Records from a data collection

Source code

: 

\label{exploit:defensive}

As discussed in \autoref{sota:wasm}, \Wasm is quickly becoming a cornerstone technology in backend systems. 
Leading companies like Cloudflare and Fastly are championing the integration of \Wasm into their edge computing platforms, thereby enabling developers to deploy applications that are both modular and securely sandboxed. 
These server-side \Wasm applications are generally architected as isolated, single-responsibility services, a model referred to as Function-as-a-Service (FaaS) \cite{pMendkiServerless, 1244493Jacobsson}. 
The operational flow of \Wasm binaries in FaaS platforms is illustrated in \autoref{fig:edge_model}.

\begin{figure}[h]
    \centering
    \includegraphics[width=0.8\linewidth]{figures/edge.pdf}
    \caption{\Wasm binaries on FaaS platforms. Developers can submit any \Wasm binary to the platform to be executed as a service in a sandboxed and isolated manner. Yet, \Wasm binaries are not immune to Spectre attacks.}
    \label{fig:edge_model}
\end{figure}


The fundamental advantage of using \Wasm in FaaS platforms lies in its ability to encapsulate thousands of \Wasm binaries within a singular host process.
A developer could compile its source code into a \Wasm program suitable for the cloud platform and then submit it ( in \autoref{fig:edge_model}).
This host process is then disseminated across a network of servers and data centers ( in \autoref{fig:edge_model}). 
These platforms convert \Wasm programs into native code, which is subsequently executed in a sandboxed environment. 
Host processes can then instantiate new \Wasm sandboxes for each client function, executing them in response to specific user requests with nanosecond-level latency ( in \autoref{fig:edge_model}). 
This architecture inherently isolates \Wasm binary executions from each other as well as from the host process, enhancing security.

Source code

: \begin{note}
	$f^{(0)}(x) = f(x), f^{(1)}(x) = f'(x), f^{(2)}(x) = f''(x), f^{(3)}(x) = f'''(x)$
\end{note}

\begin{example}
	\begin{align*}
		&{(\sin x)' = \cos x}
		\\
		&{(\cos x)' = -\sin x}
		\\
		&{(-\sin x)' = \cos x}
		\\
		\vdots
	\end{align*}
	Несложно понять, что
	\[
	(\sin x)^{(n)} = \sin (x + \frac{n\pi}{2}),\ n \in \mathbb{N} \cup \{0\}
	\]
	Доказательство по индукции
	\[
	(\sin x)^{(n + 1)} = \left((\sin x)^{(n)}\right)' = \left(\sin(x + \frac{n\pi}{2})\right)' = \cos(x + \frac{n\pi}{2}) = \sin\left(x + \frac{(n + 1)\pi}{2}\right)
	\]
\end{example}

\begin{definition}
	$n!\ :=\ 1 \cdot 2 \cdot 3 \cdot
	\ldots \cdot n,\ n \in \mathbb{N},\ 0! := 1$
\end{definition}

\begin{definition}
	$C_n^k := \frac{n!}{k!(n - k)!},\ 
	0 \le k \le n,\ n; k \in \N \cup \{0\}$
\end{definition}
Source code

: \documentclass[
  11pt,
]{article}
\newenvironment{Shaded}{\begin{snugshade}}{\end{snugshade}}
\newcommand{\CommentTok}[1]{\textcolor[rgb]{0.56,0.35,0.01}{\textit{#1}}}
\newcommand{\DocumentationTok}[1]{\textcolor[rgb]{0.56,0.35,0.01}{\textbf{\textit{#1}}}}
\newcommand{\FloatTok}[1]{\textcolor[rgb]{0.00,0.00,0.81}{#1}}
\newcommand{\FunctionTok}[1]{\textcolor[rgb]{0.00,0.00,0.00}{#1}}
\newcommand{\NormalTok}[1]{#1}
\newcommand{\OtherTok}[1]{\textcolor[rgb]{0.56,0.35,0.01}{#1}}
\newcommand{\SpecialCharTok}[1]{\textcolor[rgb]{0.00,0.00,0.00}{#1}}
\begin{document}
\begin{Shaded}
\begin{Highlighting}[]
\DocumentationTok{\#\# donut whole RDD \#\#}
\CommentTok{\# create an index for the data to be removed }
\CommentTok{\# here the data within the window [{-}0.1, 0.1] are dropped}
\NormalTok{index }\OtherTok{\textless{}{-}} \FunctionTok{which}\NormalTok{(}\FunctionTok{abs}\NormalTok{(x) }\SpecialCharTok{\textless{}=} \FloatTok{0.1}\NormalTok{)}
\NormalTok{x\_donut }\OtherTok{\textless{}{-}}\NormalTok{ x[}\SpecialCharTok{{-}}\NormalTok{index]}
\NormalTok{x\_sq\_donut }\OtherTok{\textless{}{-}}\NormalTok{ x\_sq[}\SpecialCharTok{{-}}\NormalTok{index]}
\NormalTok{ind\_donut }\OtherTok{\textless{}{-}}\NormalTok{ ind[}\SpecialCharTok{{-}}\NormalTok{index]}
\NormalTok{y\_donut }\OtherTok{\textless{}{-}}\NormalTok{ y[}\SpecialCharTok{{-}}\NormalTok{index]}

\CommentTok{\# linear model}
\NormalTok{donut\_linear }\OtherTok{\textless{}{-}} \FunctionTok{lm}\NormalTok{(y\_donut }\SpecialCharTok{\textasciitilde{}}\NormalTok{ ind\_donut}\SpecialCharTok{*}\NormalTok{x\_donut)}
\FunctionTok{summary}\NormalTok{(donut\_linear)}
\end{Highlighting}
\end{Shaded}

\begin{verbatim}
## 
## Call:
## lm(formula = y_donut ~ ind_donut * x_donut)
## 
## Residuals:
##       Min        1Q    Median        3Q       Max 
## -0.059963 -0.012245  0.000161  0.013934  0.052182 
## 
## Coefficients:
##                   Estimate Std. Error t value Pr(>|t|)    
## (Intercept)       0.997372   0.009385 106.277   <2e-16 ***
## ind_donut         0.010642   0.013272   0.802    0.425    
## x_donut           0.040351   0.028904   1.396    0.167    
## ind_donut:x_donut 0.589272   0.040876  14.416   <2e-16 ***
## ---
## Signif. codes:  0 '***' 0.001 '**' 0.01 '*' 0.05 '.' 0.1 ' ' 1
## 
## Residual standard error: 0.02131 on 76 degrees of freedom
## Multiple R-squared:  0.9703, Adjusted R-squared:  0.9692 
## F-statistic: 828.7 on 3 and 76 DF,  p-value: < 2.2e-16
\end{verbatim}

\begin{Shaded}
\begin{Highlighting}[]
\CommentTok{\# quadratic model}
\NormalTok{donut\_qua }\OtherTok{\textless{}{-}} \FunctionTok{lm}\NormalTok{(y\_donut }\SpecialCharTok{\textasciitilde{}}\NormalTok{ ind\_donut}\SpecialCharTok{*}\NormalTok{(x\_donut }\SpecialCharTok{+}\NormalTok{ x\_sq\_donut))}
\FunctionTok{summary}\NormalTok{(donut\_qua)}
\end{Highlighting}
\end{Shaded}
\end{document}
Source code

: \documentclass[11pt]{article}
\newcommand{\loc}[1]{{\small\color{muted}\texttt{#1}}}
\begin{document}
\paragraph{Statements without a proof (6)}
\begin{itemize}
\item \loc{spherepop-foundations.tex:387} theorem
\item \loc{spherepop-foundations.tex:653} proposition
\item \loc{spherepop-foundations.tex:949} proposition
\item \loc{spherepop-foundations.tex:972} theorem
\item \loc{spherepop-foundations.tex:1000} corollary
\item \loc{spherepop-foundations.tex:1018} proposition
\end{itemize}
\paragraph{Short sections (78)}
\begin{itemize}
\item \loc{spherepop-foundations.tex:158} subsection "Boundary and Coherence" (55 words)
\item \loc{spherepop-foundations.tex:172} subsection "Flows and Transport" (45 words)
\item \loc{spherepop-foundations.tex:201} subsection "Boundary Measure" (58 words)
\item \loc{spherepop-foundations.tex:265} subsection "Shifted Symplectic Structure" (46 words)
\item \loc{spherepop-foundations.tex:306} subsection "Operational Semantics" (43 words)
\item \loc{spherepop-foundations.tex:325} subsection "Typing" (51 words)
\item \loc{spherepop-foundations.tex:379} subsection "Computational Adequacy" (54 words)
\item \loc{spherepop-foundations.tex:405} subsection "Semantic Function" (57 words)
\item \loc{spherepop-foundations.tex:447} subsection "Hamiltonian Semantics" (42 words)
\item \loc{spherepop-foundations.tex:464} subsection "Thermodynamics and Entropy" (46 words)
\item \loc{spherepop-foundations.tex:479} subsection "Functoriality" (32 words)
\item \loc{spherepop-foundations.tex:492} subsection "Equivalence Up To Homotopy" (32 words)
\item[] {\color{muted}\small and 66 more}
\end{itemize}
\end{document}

Exercise prompt
Where a line above contains the word "DocumentationTok", copy that line.

Response to the task
\newcommand{\DocumentationTok}[1]{\textcolor[rgb]{0.56,0.35,0.01}{\textbf{\textit{#1}}}}
\DocumentationTok{\#\# donut whole RDD \#\#}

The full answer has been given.